Developing & Delivering KnowHow

Home > Knowhow > Perl > SDF File Patching Using Perl

SDF File Patching Using Perl

Text files sometimes have to be modified in ways not supported by EDA tools. Standard Delay Format (SDF) is one of the many types of text files used by EDA engineers. Manual editing with a text editor is a good one off solution when there aren't too many changes to make. However, when the same modifications or patches must be applied repeatedly then a little help from Perl saves many hours per project.

About SDF Files

Here we present a Perl script showing some simple but powerful time saving tricks to patch an SDF file. It was inspired by a delegate attending the Doulos Essential Perl course. He had a script to patch an SDF file zeroing delays in specific parts of his gate-level simulation. His script worked but took 30 minutes to process a typical 70MB SDF file. After the course his script was re-written to do the same job in just 5 seconds!

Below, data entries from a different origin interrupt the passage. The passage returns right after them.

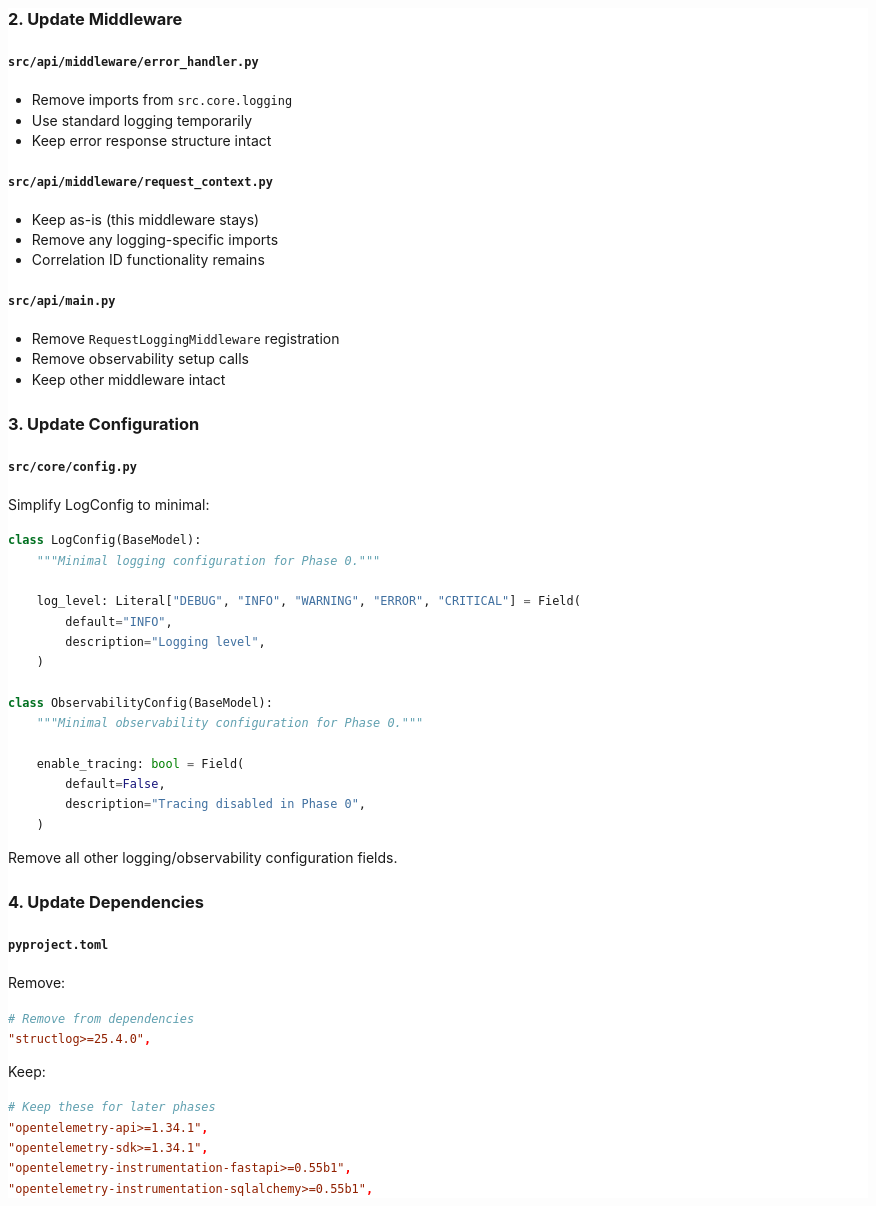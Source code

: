 ### 2. Update Middleware

#### `src/api/middleware/error_handler.py`
- Remove imports from `src.core.logging`
- Use standard logging temporarily
- Keep error response structure intact

#### `src/api/middleware/request_context.py`
- Keep as-is (this middleware stays)
- Remove any logging-specific imports
- Correlation ID functionality remains

#### `src/api/main.py`
- Remove `RequestLoggingMiddleware` registration
- Remove observability setup calls
- Keep other middleware intact

### 3. Update Configuration

#### `src/core/config.py`
Simplify LogConfig to minimal:
```python
class LogConfig(BaseModel):
    """Minimal logging configuration for Phase 0."""

    log_level: Literal["DEBUG", "INFO", "WARNING", "ERROR", "CRITICAL"] = Field(
        default="INFO",
        description="Logging level",
    )

class ObservabilityConfig(BaseModel):
    """Minimal observability configuration for Phase 0."""

    enable_tracing: bool = Field(
        default=False,
        description="Tracing disabled in Phase 0",
    )
```

Remove all other logging/observability configuration fields.

### 4. Update Dependencies

#### `pyproject.toml`
Remove:
```toml
# Remove from dependencies
"structlog>=25.4.0",
```

Keep:
```toml
# Keep these for later phases
"opentelemetry-api>=1.34.1",
"opentelemetry-sdk>=1.34.1",
"opentelemetry-instrumentation-fastapi>=0.55b1",
"opentelemetry-instrumentation-sqlalchemy>=0.55b1",
```
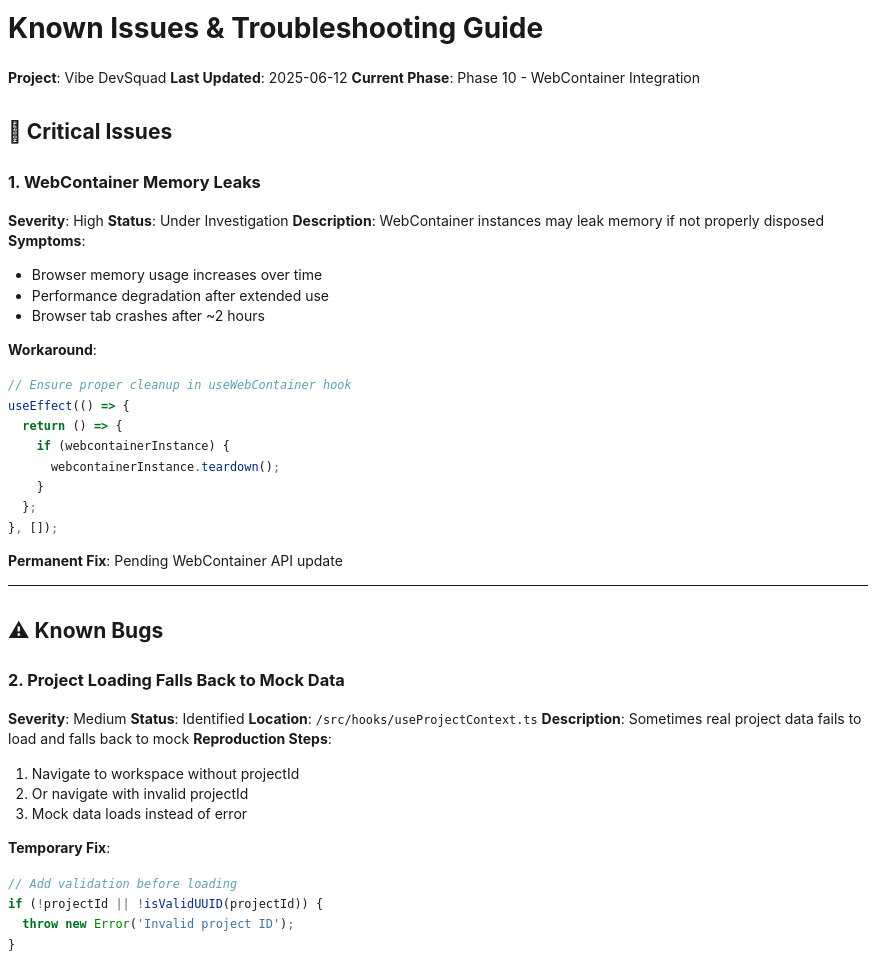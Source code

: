 # Known Issues & Troubleshooting Guide

**Project**: Vibe DevSquad
**Last Updated**: 2025-06-12
**Current Phase**: Phase 10 - WebContainer Integration

## 🚨 Critical Issues

### 1. WebContainer Memory Leaks
**Severity**: High
**Status**: Under Investigation
**Description**: WebContainer instances may leak memory if not properly disposed
**Symptoms**:
- Browser memory usage increases over time
- Performance degradation after extended use
- Browser tab crashes after ~2 hours

**Workaround**:
```typescript
// Ensure proper cleanup in useWebContainer hook
useEffect(() => {
  return () => {
    if (webcontainerInstance) {
      webcontainerInstance.teardown();
    }
  };
}, []);
```

**Permanent Fix**: Pending WebContainer API update

---

## ⚠️ Known Bugs

### 2. Project Loading Falls Back to Mock Data
**Severity**: Medium
**Status**: Identified
**Location**: `/src/hooks/useProjectContext.ts`
**Description**: Sometimes real project data fails to load and falls back to mock
**Reproduction Steps**:
1. Navigate to workspace without projectId
2. Or navigate with invalid projectId
3. Mock data loads instead of error

**Temporary Fix**:
```typescript
// Add validation before loading
if (!projectId || !isValidUUID(projectId)) {
  throw new Error('Invalid project ID');
}
```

In this example we're going to copy the SDF file zeroing IOPATH timing data fields when the INSTANCE name matches one listed in a separate file. Many patching operations are possible but they're all variations on this theme. Here's the script, we'll break it down and explain each chunk further down the page:

#!/usr/local/bin/perl

#                                   patch_sdf.pl
#                                   Version 1.0
#                                   8 Jan 2003, SD
#                                   www.doulos.com
#
# Copyright (c) 2003, Doulos Limited
# Training and consultancy for hardware engineers.
#
# Perl script for patching Standard Delay Format files.

unless( @ARGV == 3 ) {
  die <<EOF;

  This Perl script patches Standard Delay Format (SDF) files. It
  accepts three filenames as command line arguments:

    1. SDF file for reading and patching
    2. File containing a list of INSTANCEs for patching
    3. SDF file for writing patched file

  Call the script like this:

    perl patch_sdf.pl in.sdf celltypes.txt out.sdf

EOF
}

# Read three command line argument filenames
( $fn_in, $fn_instances, $fn_out ) = @ARGV;

open( IN,        $fn_in        ) or die "Cannot open $fn_in\n";
open( INSTANCES, $fn_instances ) or die "Cannot open $fn_instances\n";
open( OUT,       ">$fn_out"    ) or die "Cannot create $fn_out\n";

# Undefine $INPUT_RECORD_SEPARATOR to slurp the whole file
# Store INSTANCE names in %instances for fast lookups
# Every string of non-white space is an INSTANCE name

undef $/;
foreach( <INSTANCES> =~ /\S+/g ) { $instances{$_} = 1 }

# Here's a neat trick to save parsing every line
# Set $/, the $INPUT_RECORD_SEPARATOR, to '(INSTANCE'
# Now the record input operator loads one CELL entry each time.
# The first field is the INSTANCE name

$/ = '(INSTANCE';
print OUT scalar( <IN> ); # First record only - force scalar context

while( <IN> ) {
  # Match the instance name and check if it's in %instances
  if( /([^\s)]+)/o and $instances{$1} ) {
    print "Found INSTANCE $1\n";
    delete( $instances{$1} ); # So instances not found can be reported

    # Match this:
    #    IOPATH SET O (6500:6500:6500)(6500:6500:6500)
    #    -----$1------
    # End up with this:
    #    IOPATH SET O (0:0:0)(0:0:0)
    s/
      (
        IOPATH[^(]+    # Find "IOPATH" and everything before "("
      )                # Back reference in $1

      \([^)]+\)        # Match first timing data field eg. (4:5:6)
      \s*              # Possible white space
      \([^)]+\)        # Match second timing data field

     /$1(0:0:0)(0:0:0)/gox; # Substitute globally

#     Could have written this but it's not so easy to read
#     s/(IOPATH[^(]+)\([^)]+\)\s*\([^)]+\)/$1(0:0:0)(0:0:0)/go;
  }
  print OUT;
}

# Report instances that were not found
# These will be the labels remaining in the %instances hash
foreach( keys %instances ) {
  print "Not found: INSTANCE $_\n";
}
print "$fn_out generated\n";

How It Works

Download The Demo

You may copy/modify and use this script with your own SDF files. Download the demo then unzip it:

gzip -d doulos_demo_sdf.pl

This file, doulos_demo_sdf_pa.pl, is a self extracting Perl archive. Execute it to create a directory called doulos_demo_sdf/ containing all necessary files to experiment with sdf_patch.pl. The example works on both Unix and Windows.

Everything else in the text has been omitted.